Natuurlijk begrijpen we wat met ‘loslaten’ wordt bedoeld. Zolang je in verwachting bent, draag je als moeder je kind letterlijk met je mee. Zodra het geboren wordt, ben je als moeder niet meer de enige die voor je kind zal zorgen. Regelmatig zal je het overdragen aan de vader of een ander familielid, vriend/vriendin, een oppas, een arts of een andere ‘voorbijganger’ van het dagelijks leven.
‘Je kind loslaten’, betekent in dit verband; je kind de ruimte geven, vrijheid om te ontwikkelen, te ontdekken, te experimenteren en zelfs te stoten en te vallen. Gun het je kind, dat het tegen frustraties oploopt, dat het fouten maakt, dat het zijn neus stoot letterlijk en figuurlijk en dat het tegenslagen te verwerken krijgt. Daar wordt je kind groot en sterk van! Want als ouder hoop je, dat je kind tot een zelfstandige, zelfbewuste, zelfverzekerde en zelfontplooiende volwassene door het leven zal gaan.
Maar om tegen ouders te zeggen: “Je moet je kind loslaten”, vind ik een ongelukkige woordkeuze.
Liever zou ik zeggen: “Zorg dat je in vrijheid verbonden bent met je kind”.
Geef je kind alle vrijheid die het nodig heeft om te ontwikkelen en hou (voor zover dat mogelijk is) ten alle tijden contact!
Vrijheid geven, betekent naast het geven van ruimte ook zorgen voor veiligheid. Dat je duidelijk bent in wat wel en niet mag en kan. Dat je een ‘oogje in het zeil houdt’. Dat je zorgt voor een prettig ‘klimaat’, zodat je kind eerlijk en oprecht kan zijn.
En contact houden, dat betekent ook weer toenadering zoeken en niet in je boosheid blijven hangen. Dat je kind weet dat het altijd bij je terecht kan. Dat de ‘deur’ altijd open staat, wat er ook is gebeurd. Als ouder ben je voor je kind een ‘toevluchtsoord’, een ‘vangnet’. Kortom dat je als ouder altijd op de voor- of achtergrond aanwezig bent. Om vanuit die verbonden houding naar je kind te luisteren, te troosten, te bemoedigen, zodat ‘het’ in alle vrijheid weer op weg kan.
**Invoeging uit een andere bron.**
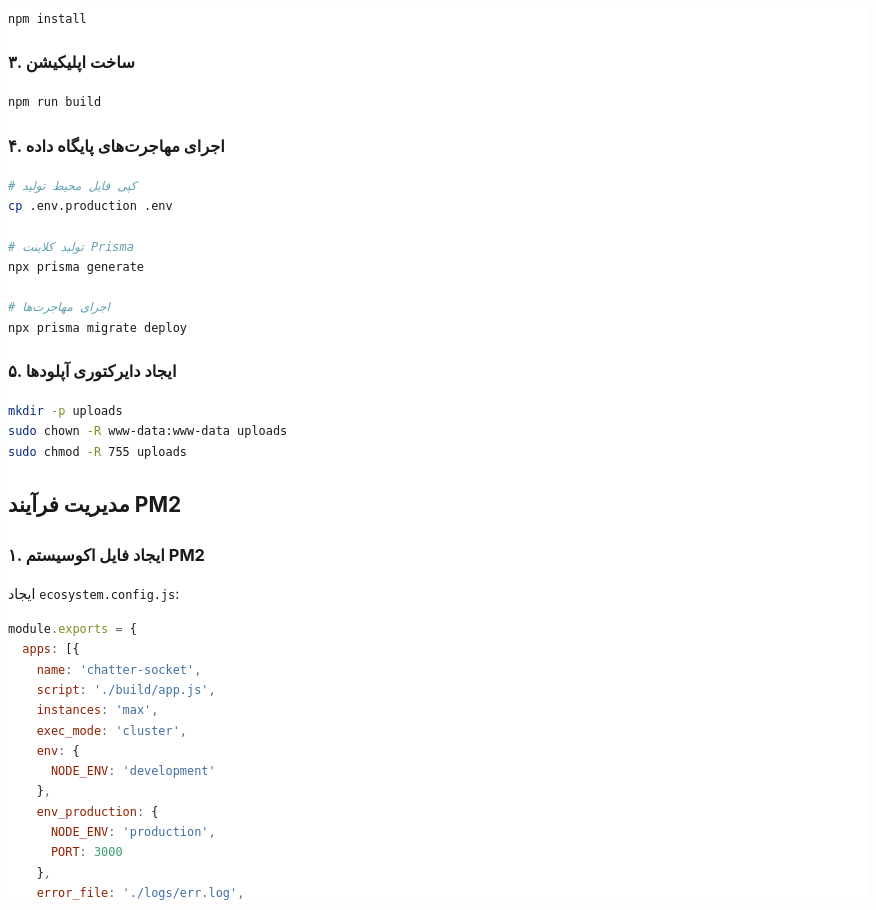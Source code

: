 <div dir="ltr">

```bash
npm install
```

</div>

### ۳. ساخت اپلیکیشن

<div dir="ltr">

```bash
npm run build
```

</div>

### ۴. اجرای مهاجرت‌های پایگاه داده

<div dir="ltr">

```bash
# کپی فایل محیط تولید
cp .env.production .env

# تولید کلاینت Prisma
npx prisma generate

# اجرای مهاجرت‌ها
npx prisma migrate deploy
```

</div>

### ۵. ایجاد دایرکتوری آپلودها

<div dir="ltr">

```bash
mkdir -p uploads
sudo chown -R www-data:www-data uploads
sudo chmod -R 755 uploads
```

</div>

## مدیریت فرآیند PM2

### ۱. ایجاد فایل اکوسیستم PM2

ایجاد `ecosystem.config.js`:

<div dir="ltr">

```javascript
module.exports = {
  apps: [{
    name: 'chatter-socket',
    script: './build/app.js',
    instances: 'max',
    exec_mode: 'cluster',
    env: {
      NODE_ENV: 'development'
    },
    env_production: {
      NODE_ENV: 'production',
      PORT: 3000
    },
    error_file: './logs/err.log',
```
Maar er zijn situaties waarbij je als ouder de deur dicht houdt en zelfs bijdraagt aan het ontnemen van de vrijheid van je kind omdat er sprake is van crimineel gedrag bijvoorbeeld. Juist uit liefde, zorgzaamheid, wanhoop en schuldgevoel doet de ouder wat nodig is om het ontoelaatbare gedrag van het kind te stoppen. Van ‘loslaten’ is ook dan geen sprake, wel van handelen uit verbondenheid met je kind.